Hello,
I’m trying to get a VM running and presenting an Infiniband HCA to it using SR-IOV. I did manage to get it to work for a container, but not for a VM. I suspect the issue lies somewhere in tweaking to correct switches to disable probing of the VF’s on the host.
There’s a thread from 5 years ago at Trying to use SR-IOV with Mellanox Infiniband: All virtual functions on device "sriov" are already in use that seems to be about a related but opposite problem, namely that the VF’s must be probed before creating a container.

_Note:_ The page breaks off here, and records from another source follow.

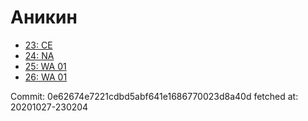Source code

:# Аникин
- [23: CE](23.md)
- [24: NA](24.md)
- [25: WA 01](25.md)
- [26: WA 01](26.md)

Commit: 0e62674e7221cdbd5abf641e1686770023d8a40d
 fetched at: 20201027-230204
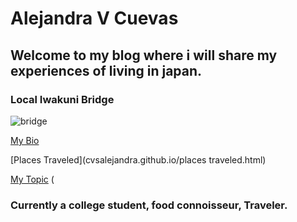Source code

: # Alejandra V Cuevas 
##  Welcome to my blog where i will share my experiences of living in japan.
### Local Iwakuni Bridge 

![bridge](http://www.japan-guide.com/g2/6177_03.jpg)

[My Bio](bio.html)

[Places Traveled](cvsalejandra.github.io/places traveled.html) 
   

[My Topic](cvsalejandra.github.io/topic.html) (
     
### Currently a college student, food connoisseur, Traveler.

I guess one problem is that in the 5 years since there has been some kernel changes, for one thing there’s nowadays something called ‘autoprobing’. kernel/git/next/linux-next.git - The linux-next integration testing tree
This doc for Mellanox OFED mentions that for kernels above 4.12 one should disable autoprobing rather than the prebe_vf
Single Root IO Virtualization (SR-IOV) - NVIDIA Docs
So I suspect I need to disable autoprobing, but for some reason it doesn’t work for me:
# echo 0> /sys/class/infiniband/mlx5_1/device/sriov_drivers_autoprobe ; cat /sys/class/infiniband/mlx5_1/device/sriov_drivers_autoprobe
1
And if I try to do it the old-fashioned way with probe_vf
it seems that after disabling that I’m not able to create any VF’s, let alone probe them:
# echo N> /sys/module/mlx5_core/parameters/probe_vf
# cat /sys/module/mlx5_core/parameters/probe_vf
N
# echo 4>/sys/class/infiniband/mlx5_1/device/sriov_numvfs
# cat /sys/class/infiniband/mlx5_1/device/sriov_numvfs
0
This is on Ubuntu 22.04 (both host and guests), with lxd installed via snap (currently 5.20 it seems).
Any ideas what would be the magical incantation to make this work?